In this column, Richard Muller claims that McKitrick and McIntyre have shown that the hockey stick graph is an “artifact of poor mathematics”. If you have been following the global warming debate this claim should look familiar, because McKitrick and McIntyre made the same claim last year as well. So what’s new? Well, last year they claimed that the hockey stick was the product “collation errors, unjustifiable truncations of extrapolation of source data, obsolete data, geographical location errors, incorrect calculations of principal components, and other quality control defects.” Now they are saying that the hockey stick is the product of improper normalization of the data. This is an improvement on their previous claims, since it seems that it will be reasonably simple to test. William Connolley has looked at the data and thinks M&M are probably wrong:
But (having read their paper) I now think I understand what they think the problem is (aside: they complain about data issues with some series but I think this is beside the point: the main point they are talking about is below), and I think that they are probably wrong, based on reading MBH’s Fortran (aside: Fortran is a terrible language for doing this stuff, they should use a vector language like IDL). But anyway:
Lets for the moment assume for simplicity that these series run from 1000 (AD) to 1980. MBH want to calibrate them against the instrumental record so they standardise them to 1902–1980. 1902–1980 is the “training period”.

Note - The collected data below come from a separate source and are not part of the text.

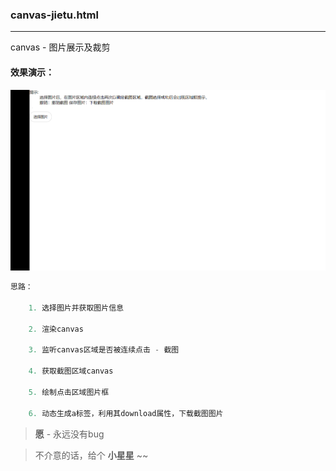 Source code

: ### canvas-jietu.html
---
canvas - 图片展示及裁剪
<br>



#### 效果演示：
![演示效果](./image/canvas-jietu.gif)

```javascript
思路：

    1. 选择图片并获取图片信息

    2. 渲染canvas

    3. 监听canvas区域是否被连续点击 - 截图

    4. 获取截图区域canvas

    5. 绘制点击区域图片框

    6. 动态生成a标签，利用其download属性，下载截图图片

```
> **愿** - 永远没有bug

> 不介意的话，给个 **小星星** ~~ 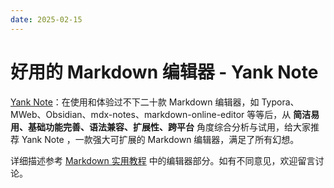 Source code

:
 ```yaml
---
date: 2025-02-15
---
```


# 好用的 Markdown 编辑器 - Yank Note

[Yank Note](https://yank-note.com/zh-CN)：在使用和体验过不下二十款 Markdown 编辑器，如 Typora、MWeb、Obsidian、mdx-notes、markdown-online-editor 等等后，从 **简洁易用、基础功能完善、语法兼容、扩展性、跨平台** 角度综合分析与试用，给大家推荐 Yank Note ，一款强大可扩展的 Markdown 编辑器，满足了所有幻想。

详细描述参考 [Markdown 实用教程](../../markdown.md) 中的编辑器部分。如有不同意见，欢迎留言讨论。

What M&M are saying (and Muller is repeating) is (and I quote): the data
“were first scaled to the 1902-1980 mean and standard deviation, then the PCs were computed using singular value decomposition (SVD) on the transformed data…”
they complain that this means that:
“For stationary series in which the 1902–1980 mean is the same as the 1400–1980 mean, the MBH98 method approximately zero-centers the series. But for those series where the 1902–1980 mean shifts (up or down) away from the 1400–1980 mean, the variance of the shifted series will be inflated.”

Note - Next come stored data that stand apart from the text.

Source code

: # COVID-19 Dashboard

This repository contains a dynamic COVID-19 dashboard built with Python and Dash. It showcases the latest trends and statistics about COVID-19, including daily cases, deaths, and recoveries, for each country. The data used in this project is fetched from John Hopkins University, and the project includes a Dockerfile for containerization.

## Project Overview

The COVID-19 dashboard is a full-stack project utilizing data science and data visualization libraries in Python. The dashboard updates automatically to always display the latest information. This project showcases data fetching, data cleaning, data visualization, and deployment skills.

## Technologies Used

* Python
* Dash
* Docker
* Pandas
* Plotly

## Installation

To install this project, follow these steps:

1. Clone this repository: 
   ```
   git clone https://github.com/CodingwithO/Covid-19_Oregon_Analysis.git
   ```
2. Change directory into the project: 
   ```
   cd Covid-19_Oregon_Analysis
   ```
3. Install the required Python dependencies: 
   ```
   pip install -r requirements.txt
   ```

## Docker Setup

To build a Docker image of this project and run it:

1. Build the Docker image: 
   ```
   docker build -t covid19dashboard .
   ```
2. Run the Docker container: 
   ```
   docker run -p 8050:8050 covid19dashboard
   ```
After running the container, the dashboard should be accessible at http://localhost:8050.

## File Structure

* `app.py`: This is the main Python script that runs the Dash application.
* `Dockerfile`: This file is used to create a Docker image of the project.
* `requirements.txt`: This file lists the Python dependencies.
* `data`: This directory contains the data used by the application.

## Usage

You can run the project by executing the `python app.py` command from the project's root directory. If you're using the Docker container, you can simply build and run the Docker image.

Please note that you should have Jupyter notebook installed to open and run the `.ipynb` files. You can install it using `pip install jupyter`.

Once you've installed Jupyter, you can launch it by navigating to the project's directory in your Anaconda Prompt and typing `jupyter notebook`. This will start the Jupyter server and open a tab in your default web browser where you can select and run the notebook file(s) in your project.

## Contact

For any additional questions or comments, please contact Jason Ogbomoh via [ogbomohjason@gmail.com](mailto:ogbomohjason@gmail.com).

This is a plausible idea: if you take 2 series, statistically identical, but when one trends up at the end where the other happens to be flat, and you compute the SD of just the end bit, and then scale the series to this SD, then you would indeed inflate the variance of the up trending series artificially. But hold on a minute… this is odd… why would you scale the series to the SD? You would expect to scale the series by the SD. Which would, in fact, reduce the variance of upwards trending series. And also, you might well think, shouldn’t you take out a linear trend over 1902–1980 before computing the SD?
So we need to look at MBH’s software, not M&M’s description of it. MBH’s software is here, and you can of course read it yourself… Fortran is so easy to read…

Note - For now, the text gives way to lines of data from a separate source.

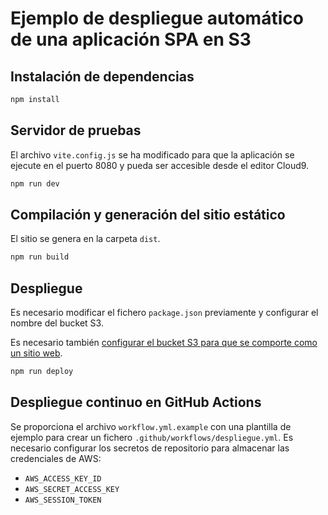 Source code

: # Ejemplo de despliegue automático de una aplicación SPA en S3

## Instalación de dependencias

```sh
npm install
```

## Servidor de pruebas
El archivo `vite.config.js` se ha modificado para que la aplicación se ejecute en el puerto 8080 y pueda ser accesible desde el editor Cloud9.

```sh
npm run dev
```

## Compilación y generación del sitio estático
El sitio se genera en la carpeta `dist`.

```sh
npm run build
```

## Despliegue
Es necesario modificar el fichero `package.json` previamente y configurar el nombre del bucket S3.

Es necesario también [configurar el bucket S3 para que se comporte como un sitio web](https://docs.aws.amazon.com/AmazonS3/latest/userguide/WebsiteAccessPermissionsReqd.html).

```sh
npm run deploy
```

## Despliegue continuo en GitHub Actions
Se proporciona el archivo `workflow.yml.example` con una plantilla de ejemplo para crear un fichero `.github/workflows/despliegue.yml`. Es necesario configurar los secretos de repositorio para almacenar las credenciales de AWS:
- `AWS_ACCESS_KEY_ID`
- `AWS_SECRET_ACCESS_KEY`
- `AWS_SESSION_TOKEN`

What they do is (search down over the reading in data till you get to 9999 continue):
- remove the 1902-1980 mean
- calc the SD over this period
- divide the whole series by this SD, point by point
At this point, the new data are in the situation I described above: datasets that trend upwards at the end have had their variance reduced not increased. But there is more…
- remove the linear trend from the new 1902-1980 series
- compute the SD again for 1902-1980 of the detrended data
- divide the whole series by this SD.
This was exactly what I was expecting to see: remove the linear trend before computing the SD.
Then the SVD type stuff begins. So… what does that all mean? It certainly looks a bit odd, because steps 1–3 appear redundant. The scaling done in 4–6 is all you need. Is the scaling of 1–3 harmful? Not obviously.
Perhaps someone would care to go through and check this. If I haven’t made a mistake then I think M&M’s complaints are unjustified and Nature correct to reject their article.